A government announcement of an adverse health effect can never be fully retracted; the public gives more credence to bad news than to good. With regard to the cytogenetics study, Governor Carey's panel stated: "The damage done…is perhaps beyond mending; many of the Love Canal residents have by now become so distrustful of governmental agencies and their scientific reliability that they are unwilling to believe anything except the worst of news about themselves."

Unfortunately, the four incidents described above are not the only examples of premature government actions based on preliminary scientific information. The American public will have to live with the consequences of other mistakes for a long time. For instance, the findings of the original animal study that led to the banning of cyclamate have not been confirmed by later investigators, yet cyclamate remains banned. If the ban were lifted, many consumers would regard this sweetener with understandable suspicion.

The Canadian epidemiology study that related the use of saccharin to an increased risk of bladder cancer in men has been decisively contradicted by later work. Yet saccharin remains controversial.

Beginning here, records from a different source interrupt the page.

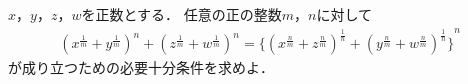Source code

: \documentclass[../../main.tex]{subfiles}
\begin{document}
$x$，$y$，$z$，$w$を正数とする．
任意の正の整数$m$，$n$に対して
\begin{align}
  {(x^{\frac{1}{m}}+y^{\frac{1}{m}})}^n+{(z^{\frac{1}{m}}+w^{\frac{1}{m}})}^n=
  { \{ {(x^{\frac{n}{m}}+z^{\frac{n}{m}})}^{\frac{1}{n}}+{(y^{\frac{n}{m}}+w^{\frac{n}{m}})}^{\frac{1}{n}} \} }^n
\end{align}
が成り立つための必要十分条件を求めよ．
\end{document}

Another unfortunate side-effect of the publicity surrounding ill-founded preliminary conclusions was reported recently in Science. In the summer of 1979, residents of a Memphis, Tennessee, neighborhood were complaining of various health problems. A former local health official made mention of a chemical waste dump in the area, and soon there followed picketing, highly charged meetings, and even calls for a Love Canal–style evacuation. A congressional hearing was convened. The EPA and the Centers for Disease Control moved in to study the problem.

But it turns out that there was no problem—nothing more than background levels of pesticides, no historical or aerial evidence of a source of chemicals, and no data that would support toxic illness or severe health effects. There can be little doubt that this case of a "phantom dump," as Science called it, is at least partly a result of the inadequate but well-publicized studies of the Love Canal situation.

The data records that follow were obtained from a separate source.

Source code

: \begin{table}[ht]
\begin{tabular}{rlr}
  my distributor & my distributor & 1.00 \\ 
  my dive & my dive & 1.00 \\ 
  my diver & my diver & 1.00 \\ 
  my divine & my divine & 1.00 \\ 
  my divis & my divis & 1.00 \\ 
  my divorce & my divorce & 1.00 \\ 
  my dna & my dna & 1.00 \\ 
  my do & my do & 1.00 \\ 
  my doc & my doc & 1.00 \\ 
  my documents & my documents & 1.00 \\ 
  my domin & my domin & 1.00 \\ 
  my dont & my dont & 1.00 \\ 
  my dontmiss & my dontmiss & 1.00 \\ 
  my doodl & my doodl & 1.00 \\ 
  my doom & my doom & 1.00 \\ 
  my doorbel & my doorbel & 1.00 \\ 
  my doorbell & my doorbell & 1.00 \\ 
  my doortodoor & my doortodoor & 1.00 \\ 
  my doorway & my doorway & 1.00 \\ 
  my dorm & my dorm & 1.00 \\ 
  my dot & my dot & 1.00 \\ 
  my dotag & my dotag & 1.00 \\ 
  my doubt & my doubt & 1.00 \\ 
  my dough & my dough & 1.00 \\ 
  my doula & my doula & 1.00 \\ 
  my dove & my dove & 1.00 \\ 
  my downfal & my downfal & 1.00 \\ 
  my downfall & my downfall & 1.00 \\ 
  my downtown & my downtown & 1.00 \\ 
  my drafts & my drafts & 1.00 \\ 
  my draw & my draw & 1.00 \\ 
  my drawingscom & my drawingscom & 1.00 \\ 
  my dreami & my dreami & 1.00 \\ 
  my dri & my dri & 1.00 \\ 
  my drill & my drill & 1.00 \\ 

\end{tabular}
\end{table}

The increasing incidence of scientific shortcuts on the part of government agencies is appalling. Peer review, statistical integrity, and replication of important findings are essential to science. When government agencies take shortcuts and needlessly spread panic among the public, science itself loses credibility. It is likely that people will be less and less willing to accept any scientific results. The disturbing prospect is a citizenry functioning in an increasingly complex world on the basis of ever more ill-informed choices.

Elizabeth Whelan is executive director of the American Council on Science and Health (ACSH) and the author of Preventing Cancer. Kathleen Meister is an associate editor of ACSH News & Views, from which this article is adapted, by permission of the authors.